For the foreseeable future, AI headhunting algorithms can be useful, complementary tools alongside traditional headhunting practices, but they shouldn’t be used on their own. You need the human touch that only a traditional headhunter can supply.
Traditional Headhunting Can’t Be Replaced
AI can passively parse huge amounts of data about tens of thousands of candidates in the time it would take a human headhunter to properly vet a single candidate. This would seem to be a win no matter how you view it. However, this passive approach is limited in a number of ways.
For one, an AI headhunting algorithm is only as good as the data it has access to. Because the data collection process is automated, there isn’t a person verifying data quality, and the AI isn’t smart enough to question whether the data it’s accessing is accurate or complete.
As a result, the matches headhunting AIs make can be faulty, or worse, biased. While the AI itself has no bias, the data it gathers could be, and this biased information will be processed unquestioningly by the AI. A human headhunter can look for and eliminate mistakes in his or her thinking. AIs don’t have that sort of reflective capacity, and so if one makes a mistake the faulty recommendation will be offered without any warning.
The other difficulty in trusting an AIs output is that the more an AI learns through unguided machine learning processes, the harder it becomes for humans to understand how the AI makes its decisions. In short order, it becomes impossible for a person to comprehend how the AI works.
This is problematic because employers have no choice but to blindly trust the AIs recommendations. There’s simply no way to verify what it was that caused the AI to pick one candidate over another. It then becomes difficult to follow up with candidates and verify their qualifications.
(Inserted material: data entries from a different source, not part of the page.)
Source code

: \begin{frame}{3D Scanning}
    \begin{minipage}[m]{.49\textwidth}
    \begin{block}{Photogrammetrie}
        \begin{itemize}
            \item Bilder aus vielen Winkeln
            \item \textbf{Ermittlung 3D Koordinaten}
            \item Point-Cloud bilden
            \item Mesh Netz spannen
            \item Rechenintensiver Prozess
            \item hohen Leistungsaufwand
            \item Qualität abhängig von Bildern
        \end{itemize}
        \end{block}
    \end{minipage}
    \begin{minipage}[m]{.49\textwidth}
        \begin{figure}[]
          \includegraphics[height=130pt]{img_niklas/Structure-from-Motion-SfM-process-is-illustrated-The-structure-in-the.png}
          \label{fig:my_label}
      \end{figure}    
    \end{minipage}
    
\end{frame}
For Now, Traditional Headhunters Are Still the Best Choice
AI headhunting is an interesting technological development, one that will likely become a larger part of the headhunting process in the future, but traditional headhunting is still immensely useful in finding and qualifying potential candidates. Human headhunters aren’t perfect, but they can rely on intuitions honed by years of experience. They can’t parse data as quickly, but they have an innate sense of what makes a good candidate match. This means they can do more with less information.
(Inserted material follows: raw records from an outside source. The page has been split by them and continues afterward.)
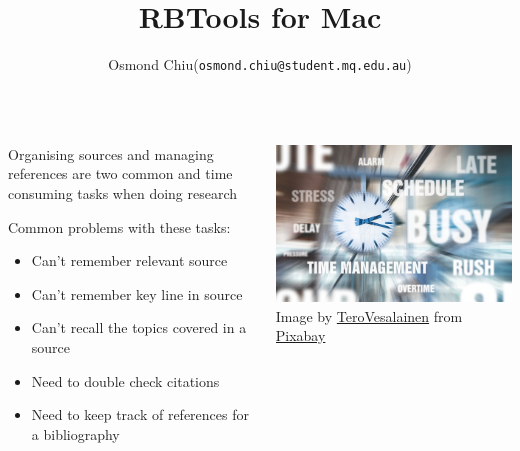 \documentclass[unknownkeysallowed,usepdftitle=false, parskip=full]{beamer}
\title{RBTools for Mac}
\author{Osmond Chiu\inst (\texttt{osmond.chiu@student.mq.edu.au})}
\institute{Macquarie University}
\newcommand{\secvariable}{nothing}
\newcommand{\mysection}[1]{\renewcommand{\secvariable}{#1}
}
\begin{document}
\mysection{abstract}
\begin{frame}\label{\secvariable}



\parbox{\linewidth}{

\begin{columns}[t]
    \begin{column}[c]{0.5\textwidth}

Organising sources and managing references are two common and time consuming tasks when doing research

 \vspace{12pt}

Common problems with these tasks:
\begin{itemize}
\item Can't remember relevant source
\item Can't remember key line in source
\item Can't recall the topics covered in a source
\item Need to double check citations
\item Need to keep track of references for a bibliography
\end{itemize}

 \end{column}
    \begin{column}[c]{0.5\textwidth}
\includegraphics[width=1\textwidth,height=0.5\textheight,keepaspectratio]{stress.jpg}\\
Image by \href{https://pixabay.com/users/TeroVesalainen-809550/?utm_source=link-attribution&amp;utm_medium=referral&amp;utm_campaign=image&amp;utm_content=2119711}{TeroVesalainen} from \href{https://pixabay.com/?utm_source=link-attribution&amp;utm_medium=referral&amp;utm_campaign=image&amp;utm_content=2119711}{Pixabay}

 \vspace{12pt}
 
   \end{column}
  \end{columns}

}

   
\end{frame}
\end{document}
AIs are great with data, but they can’t understand human psychology. They see information, but they can’t see the person. Good headhunters rely on information about a candidate’s skills, work history, and qualifications. But they also use ephemeral human qualities that AIs can’t conceive of. These could be subtle personality traits that might render a candidate that’s otherwise a perfect paper match a terrible fit for a specific company.
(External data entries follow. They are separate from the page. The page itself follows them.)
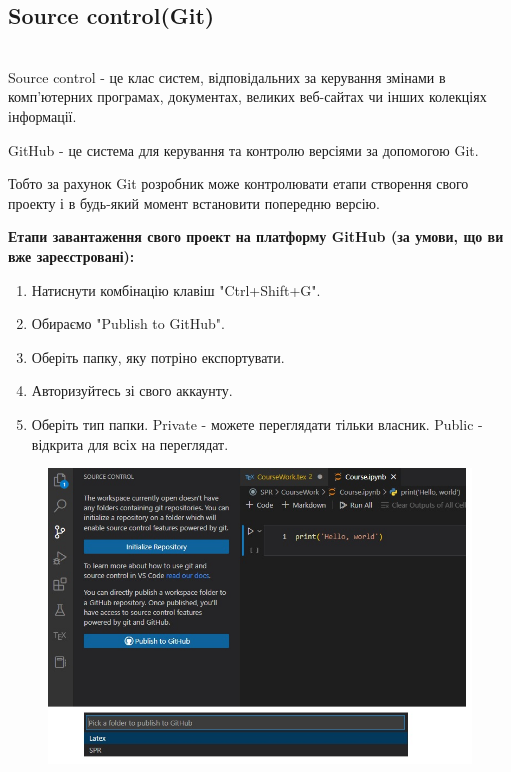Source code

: \documentclass[a4paper,12pt]{article}
\begin{document}
\newpage
    \subsection {Source control(Git)}
    \hrulefill \\

    Source control - це клас систем, відповідальних за керування змінами в комп’ютерних програмах, документах, великих веб-сайтах чи інших колекціях інформації. 

    GitHub - це система для керування та контролю версіями за допомогою Git.

    Тобто за рахунок Git розробник може контролювати етапи створення свого проекту і в будь-який момент встановити попередню версію.
    \begin{center}
        \textbf{Етапи завантаження свого проект на платформу GitHub (за умови, що ви вже зареєстровані):}
    \end{center}
    \begin{enumerate}
        \item Натиснути комбінацію клавіш "Ctrl+Shift+G".
        \item Обираємо "Publish to GitHub".
        \item Оберіть папку, яку потріно експортувати.
        \item Авторизуйтесь зі свого аккаунту.
        \item Оберіть тип папки. Private - можете переглядати тільки власник. Public - відкрита для всіх на переглядат.
    \end{enumerate}
    \begin{figure}[h!]
        \begin{center}
            \includegraphics[scale=0.8]{Prt sc/Figure_7.jpg}
        \end{center}
    \end{figure}
\end{document}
Humans are simply too complex to be reduced to cold, clinical datasets. AIs are able to see patterns in the data the humans will miss, but they’ll never truly understand the person that the data represents. One day it might, but that’s years in the future. For now, traditional headhunters will continue to be your best option for finding the right candidate for our open positions. It might not happen as quickly, but you’re more likely to find an ideal candidate with staying power.